All-You-Can-Eat Food Packaging Could Soon Be On The Menu


All-You-Can-Eat Food Packaging Could Soon Be On The Menu

By Sylvain Charlebois, Professor in Food Distribution and Policy, Dalhousie University. First published on The Conversation.

Within a year, single-use plastics and excess packaging have become Public Enemy No. 1.

A recent Greenpeace-led audit looked at the companies behind the waste lining Canadian waterways. Much of the plastic trash cleaned up from Canadian shorelines this fall was traceable to five companies: Nestlé, Tim Hortons, PepsiCo, the Coca-Cola Company and McDonald’s. All these companies are part of the food industry, which is hardly surprising.
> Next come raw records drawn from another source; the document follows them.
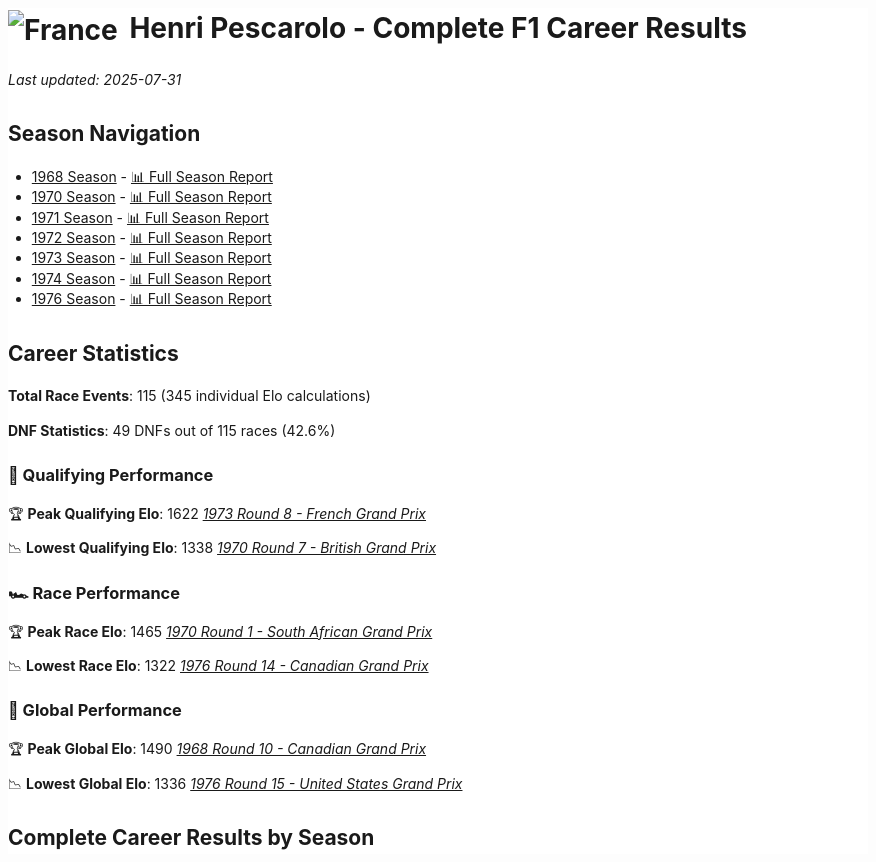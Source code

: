 # <img src="https://upload.wikimedia.org/wikipedia/commons/c/c3/Flag_of_France.svg" alt="France" width="20" height="auto" style="vertical-align: middle; margin-right: 5px;" onerror="this.outerHTML='🇫🇷'; this.style.marginRight='5px';"/> Henri Pescarolo - Complete F1 Career Results

*Last updated: 2025-07-31*

## Season Navigation

- [1968 Season](#1968-season) - [📊 Full Season Report](../seasons/1968-season-report)
- [1970 Season](#1970-season) - [📊 Full Season Report](../seasons/1970-season-report)
- [1971 Season](#1971-season) - [📊 Full Season Report](../seasons/1971-season-report)
- [1972 Season](#1972-season) - [📊 Full Season Report](../seasons/1972-season-report)
- [1973 Season](#1973-season) - [📊 Full Season Report](../seasons/1973-season-report)
- [1974 Season](#1974-season) - [📊 Full Season Report](../seasons/1974-season-report)
- [1976 Season](#1976-season) - [📊 Full Season Report](../seasons/1976-season-report)

## Career Statistics

**Total Race Events**: 115 (345 individual Elo calculations)

**DNF Statistics**: 49 DNFs out of 115 races (42.6%)

### 🏁 Qualifying Performance

🏆 **Peak Qualifying Elo**: 1622
   *[1973 Round 8 - French Grand Prix](../seasons/1973-season-report#round-8-french-grand-prix)*

📉 **Lowest Qualifying Elo**: 1338
   *[1970 Round 7 - British Grand Prix](../seasons/1970-season-report#round-7-british-grand-prix)*

### 🏎️ Race Performance

🏆 **Peak Race Elo**: 1465
   *[1970 Round 1 - South African Grand Prix](../seasons/1970-season-report#round-1-south-african-grand-prix)*

📉 **Lowest Race Elo**: 1322
   *[1976 Round 14 - Canadian Grand Prix](../seasons/1976-season-report#round-14-canadian-grand-prix)*

### 🌟 Global Performance

🏆 **Peak Global Elo**: 1490
   *[1968 Round 10 - Canadian Grand Prix](../seasons/1968-season-report#round-10-canadian-grand-prix)*

📉 **Lowest Global Elo**: 1336
   *[1976 Round 15 - United States Grand Prix](../seasons/1976-season-report#round-15-united-states-grand-prix)*


## Complete Career Results by Season
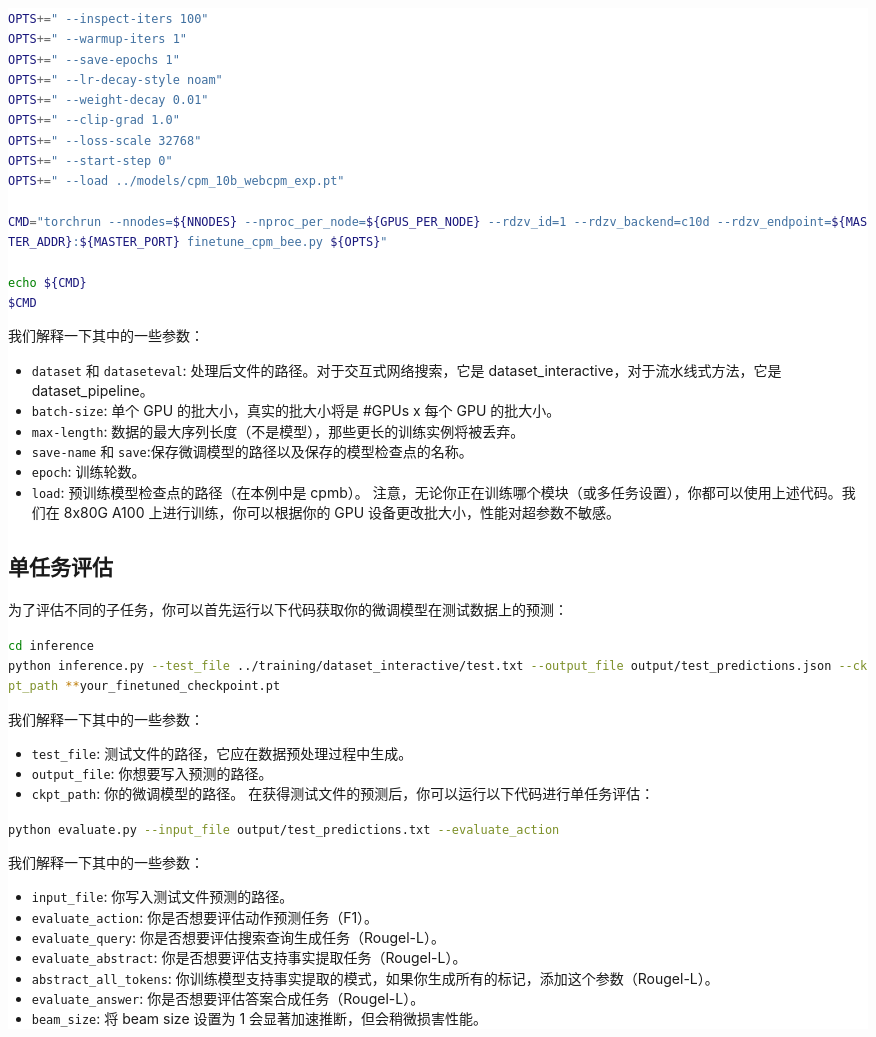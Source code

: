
 ```bash
OPTS+=" --inspect-iters 100"
OPTS+=" --warmup-iters 1"
OPTS+=" --save-epochs 1"
OPTS+=" --lr-decay-style noam"
OPTS+=" --weight-decay 0.01"
OPTS+=" --clip-grad 1.0"
OPTS+=" --loss-scale 32768"
OPTS+=" --start-step 0"
OPTS+=" --load ../models/cpm_10b_webcpm_exp.pt"

CMD="torchrun --nnodes=${NNODES} --nproc_per_node=${GPUS_PER_NODE} --rdzv_id=1 --rdzv_backend=c10d --rdzv_endpoint=${MASTER_ADDR}:${MASTER_PORT} finetune_cpm_bee.py ${OPTS}"

echo ${CMD}
$CMD
```

我们解释一下其中的一些参数：

* `dataset` 和 `dataseteval`: 处理后文件的路径。对于交互式网络搜索，它是 dataset_interactive，对于流水线式方法，它是 dataset_pipeline。
* `batch-size`: 单个 GPU 的批大小，真实的批大小将是 #GPUs x 每个 GPU 的批大小。
* `max-length`: 数据的最大序列长度（不是模型），那些更长的训练实例将被丢弃。
* `save-name` 和 `save`:保存微调模型的路径以及保存的模型检查点的名称。
* `epoch`: 训练轮数。
* `load`: 预训练模型检查点的路径（在本例中是 cpmb）。
注意，无论你正在训练哪个模块（或多任务设置），你都可以使用上述代码。我们在 8x80G A100 上进行训练，你可以根据你的 GPU 设备更改批大小，性能对超参数不敏感。

## 单任务评估

为了评估不同的子任务，你可以首先运行以下代码获取你的微调模型在测试数据上的预测：

```bash
cd inference
python inference.py --test_file ../training/dataset_interactive/test.txt --output_file output/test_predictions.json --ckpt_path **your_finetuned_checkpoint.pt
```

我们解释一下其中的一些参数：

* `test_file`: 测试文件的路径，它应在数据预处理过程中生成。
* `output_file`: 你想要写入预测的路径。
* `ckpt_path`: 你的微调模型的路径。
在获得测试文件的预测后，你可以运行以下代码进行单任务评估：

```bash
python evaluate.py --input_file output/test_predictions.txt --evaluate_action
```

我们解释一下其中的一些参数：

* `input_file`: 你写入测试文件预测的路径。
* `evaluate_action`: 你是否想要评估动作预测任务（F1）。
* `evaluate_query`: 你是否想要评估搜索查询生成任务（Rougel-L）。
* `evaluate_abstract`: 你是否想要评估支持事实提取任务（Rougel-L）。
* `abstract_all_tokens`: 你训练模型支持事实提取的模式，如果你生成所有的标记，添加这个参数（Rougel-L）。
* `evaluate_answer`: 你是否想要评估答案合成任务（Rougel-L）。
* `beam_size`: 将 beam size 设置为 1 会显著加速推断，但会稍微损害性能。
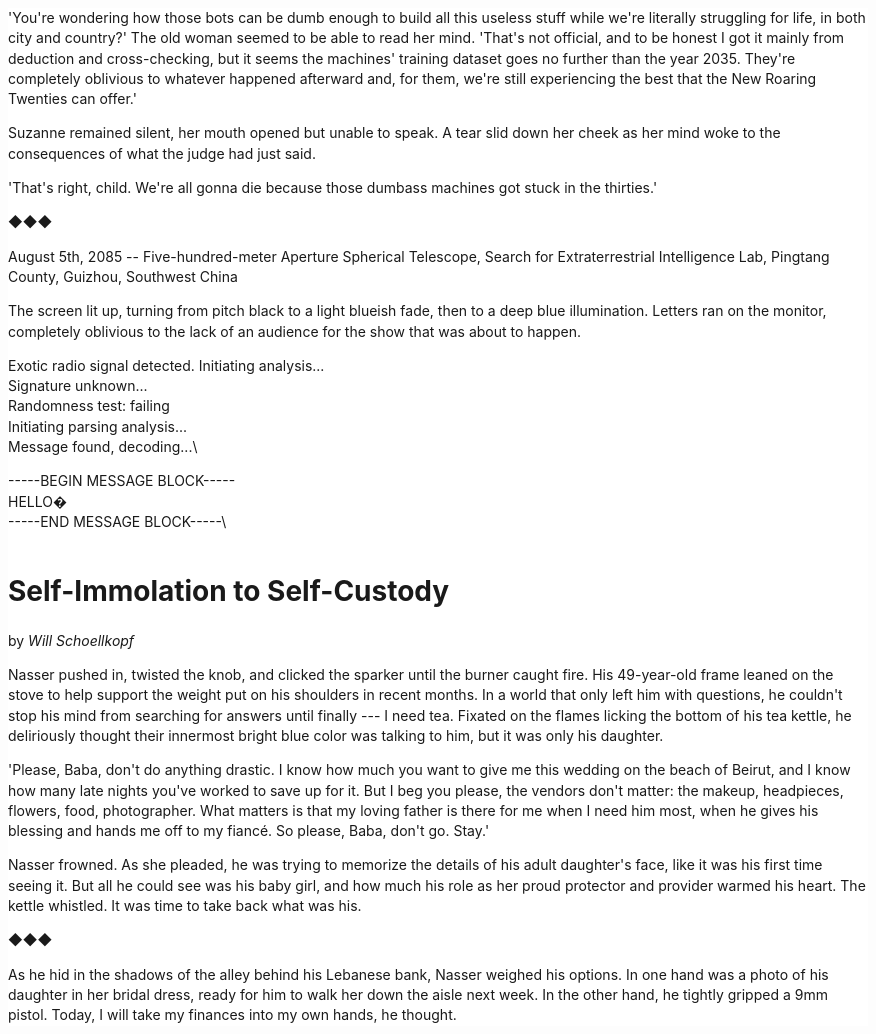 'You're wondering how those bots can be dumb enough to build all this useless stuff while we're literally struggling for life, in both city and country?' The old woman seemed to be able to read her mind. 'That's not official, and to be honest I got it mainly from deduction and cross-checking, but it seems the machines' training dataset goes no further than the year 2035. They're completely oblivious to whatever happened afterward and, for them, we're still experiencing the best that the New Roaring Twenties can offer.'

Suzanne remained silent, her mouth opened but unable to speak. A tear slid down her cheek as her mind woke to the consequences of what the judge had just said.

'That's right, child. We're all gonna die because those dumbass machines got stuck in the thirties.'

◆◆◆

August 5th, 2085 -- Five-hundred-meter Aperture Spherical Telescope, Search for Extraterrestrial Intelligence Lab, Pingtang County, Guizhou, Southwest China

The screen lit up, turning from pitch black to a light blueish fade, then to a deep blue illumination. Letters ran on the monitor, completely oblivious to the lack of an audience for the show that was about to happen.

Exotic radio signal detected. Initiating analysis...\
Signature unknown...\
Randomness test: failing\
Initiating parsing analysis...\
Message found, decoding...\

-----BEGIN MESSAGE BLOCK-----\
HELLO�\
-----END MESSAGE BLOCK-----\

# Self-Immolation to Self-Custody

by *Will Schoellkopf*

Nasser pushed in, twisted the knob, and clicked the sparker until the burner caught fire. His 49-year-old frame leaned on the stove to help support the weight put on his shoulders in recent months. In a world that only left him with questions, he couldn't stop his mind from searching for answers until finally --- I need tea. Fixated on the flames licking the bottom of his tea kettle, he deliriously thought their innermost bright blue color was talking to him, but it was only his daughter.

'Please, Baba, don't do anything drastic. I know how much you want to give me this wedding on the beach of Beirut, and I know how many late nights you've worked to save up for it. But I beg you please, the vendors don't matter: the makeup, headpieces, flowers, food, photographer. What matters is that my loving father is there for me when I need him most, when he gives his blessing and hands me off to my fiancé. So please, Baba, don't go. Stay.'

Nasser frowned. As she pleaded, he was trying to memorize the details of his adult daughter's face, like it was his first time seeing it. But all he could see was his baby girl, and how much his role as her proud protector and provider warmed his heart. The kettle whistled. It was time to take back what was his.

◆◆◆

As he hid in the shadows of the alley behind his Lebanese bank, Nasser weighed his options. In one hand was a photo of his daughter in her bridal dress, ready for him to walk her down the aisle next week. In the other hand, he tightly gripped a 9mm pistol. Today, I will take my finances into my own hands, he thought.

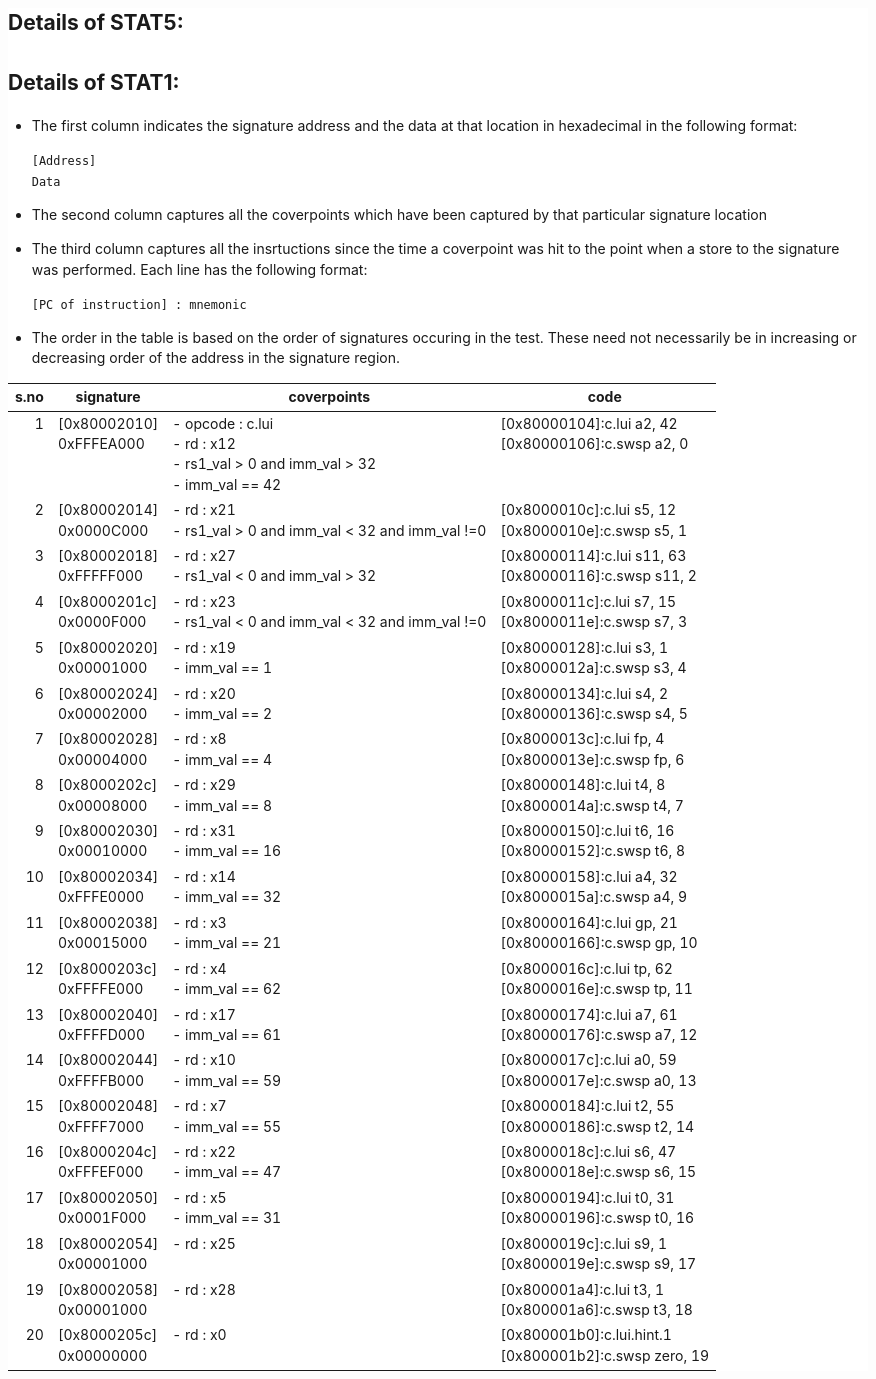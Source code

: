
 ```

```

## Details of STAT5:



## Details of STAT1:

- The first column indicates the signature address and the data at that location in hexadecimal in the following format: 
  ```
  [Address]
  Data
  ```

- The second column captures all the coverpoints which have been captured by that particular signature location

- The third column captures all the insrtuctions since the time a coverpoint was
  hit to the point when a store to the signature was performed. Each line has
  the following format:
  ```
  [PC of instruction] : mnemonic
  ```
- The order in the table is based on the order of signatures occuring in the
  test. These need not necessarily be in increasing or decreasing order of the
  address in the signature region.

|s.no|        signature         |                                        coverpoints                                        |                             code                              |
|---:|--------------------------|-------------------------------------------------------------------------------------------|---------------------------------------------------------------|
|   1|[0x80002010]<br>0xFFFEA000|- opcode : c.lui<br> - rd : x12<br> - rs1_val > 0 and imm_val > 32<br> - imm_val == 42<br> |[0x80000104]:c.lui a2, 42<br> [0x80000106]:c.swsp a2, 0<br>    |
|   2|[0x80002014]<br>0x0000C000|- rd : x21<br> - rs1_val > 0 and imm_val < 32 and imm_val !=0 <br>                         |[0x8000010c]:c.lui s5, 12<br> [0x8000010e]:c.swsp s5, 1<br>    |
|   3|[0x80002018]<br>0xFFFFF000|- rd : x27<br> - rs1_val < 0 and imm_val > 32<br>                                          |[0x80000114]:c.lui s11, 63<br> [0x80000116]:c.swsp s11, 2<br>  |
|   4|[0x8000201c]<br>0x0000F000|- rd : x23<br> - rs1_val < 0 and imm_val < 32 and imm_val !=0 <br>                         |[0x8000011c]:c.lui s7, 15<br> [0x8000011e]:c.swsp s7, 3<br>    |
|   5|[0x80002020]<br>0x00001000|- rd : x19<br> - imm_val == 1<br>                                                          |[0x80000128]:c.lui s3, 1<br> [0x8000012a]:c.swsp s3, 4<br>     |
|   6|[0x80002024]<br>0x00002000|- rd : x20<br> - imm_val == 2<br>                                                          |[0x80000134]:c.lui s4, 2<br> [0x80000136]:c.swsp s4, 5<br>     |
|   7|[0x80002028]<br>0x00004000|- rd : x8<br> - imm_val == 4<br>                                                           |[0x8000013c]:c.lui fp, 4<br> [0x8000013e]:c.swsp fp, 6<br>     |
|   8|[0x8000202c]<br>0x00008000|- rd : x29<br> - imm_val == 8<br>                                                          |[0x80000148]:c.lui t4, 8<br> [0x8000014a]:c.swsp t4, 7<br>     |
|   9|[0x80002030]<br>0x00010000|- rd : x31<br> - imm_val == 16<br>                                                         |[0x80000150]:c.lui t6, 16<br> [0x80000152]:c.swsp t6, 8<br>    |
|  10|[0x80002034]<br>0xFFFE0000|- rd : x14<br> - imm_val == 32<br>                                                         |[0x80000158]:c.lui a4, 32<br> [0x8000015a]:c.swsp a4, 9<br>    |
|  11|[0x80002038]<br>0x00015000|- rd : x3<br> - imm_val == 21<br>                                                          |[0x80000164]:c.lui gp, 21<br> [0x80000166]:c.swsp gp, 10<br>   |
|  12|[0x8000203c]<br>0xFFFFE000|- rd : x4<br> - imm_val == 62<br>                                                          |[0x8000016c]:c.lui tp, 62<br> [0x8000016e]:c.swsp tp, 11<br>   |
|  13|[0x80002040]<br>0xFFFFD000|- rd : x17<br> - imm_val == 61<br>                                                         |[0x80000174]:c.lui a7, 61<br> [0x80000176]:c.swsp a7, 12<br>   |
|  14|[0x80002044]<br>0xFFFFB000|- rd : x10<br> - imm_val == 59<br>                                                         |[0x8000017c]:c.lui a0, 59<br> [0x8000017e]:c.swsp a0, 13<br>   |
|  15|[0x80002048]<br>0xFFFF7000|- rd : x7<br> - imm_val == 55<br>                                                          |[0x80000184]:c.lui t2, 55<br> [0x80000186]:c.swsp t2, 14<br>   |
|  16|[0x8000204c]<br>0xFFFEF000|- rd : x22<br> - imm_val == 47<br>                                                         |[0x8000018c]:c.lui s6, 47<br> [0x8000018e]:c.swsp s6, 15<br>   |
|  17|[0x80002050]<br>0x0001F000|- rd : x5<br> - imm_val == 31<br>                                                          |[0x80000194]:c.lui t0, 31<br> [0x80000196]:c.swsp t0, 16<br>   |
|  18|[0x80002054]<br>0x00001000|- rd : x25<br>                                                                             |[0x8000019c]:c.lui s9, 1<br> [0x8000019e]:c.swsp s9, 17<br>    |
|  19|[0x80002058]<br>0x00001000|- rd : x28<br>                                                                             |[0x800001a4]:c.lui t3, 1<br> [0x800001a6]:c.swsp t3, 18<br>    |
|  20|[0x8000205c]<br>0x00000000|- rd : x0<br>                                                                              |[0x800001b0]:c.lui.hint.1<br> [0x800001b2]:c.swsp zero, 19<br> |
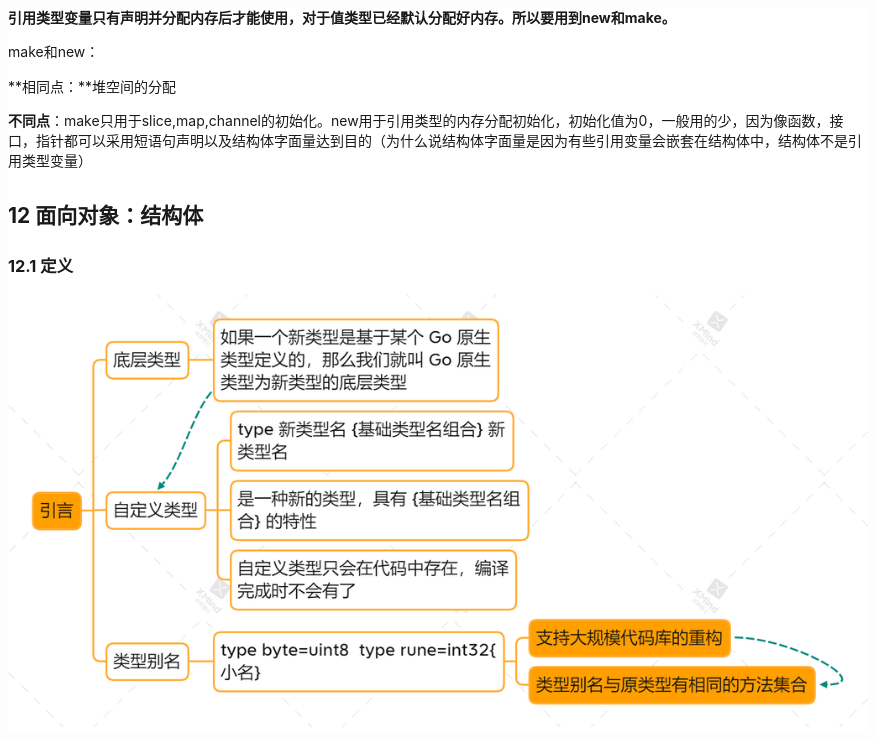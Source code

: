 

**引用类型变量只有声明并分配内存后才能使用，对于值类型已经默认分配好内存。所以要用到new和make。**

make和new：

**相同点：**堆空间的分配

**不同点**：make只用于slice,map,channel的初始化。new用于引用类型的内存分配初始化，初始化值为0，一般用的少，因为像函数，接口，指针都可以采用短语句声明以及结构体字面量达到目的（为什么说结构体字面量是因为有些引用变量会嵌套在结构体中，结构体不是引用类型变量）



## 12 面向对象：结构体



### 12.1 定义

![引言](pics/Go语法基础/引言-16448415566481.png)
With consumers looking for convenience and portable food solutions, this problem will not go away anytime soon. In fact, it could get worse if nothing is done.

Compostable containers

In the food industry, conversations about green supply chains focus on compostable and even edible solutions. Plenty of technologies exist.

On the compostable front, we have come a long way in just a few years. In 2010, PepsiCo Canada came out with the first compostable chip bag for SunChips. This new package was meant to completely break down into compost in a hot, active compost pile in approximately 14 weeks. Some tests concluded that it did not.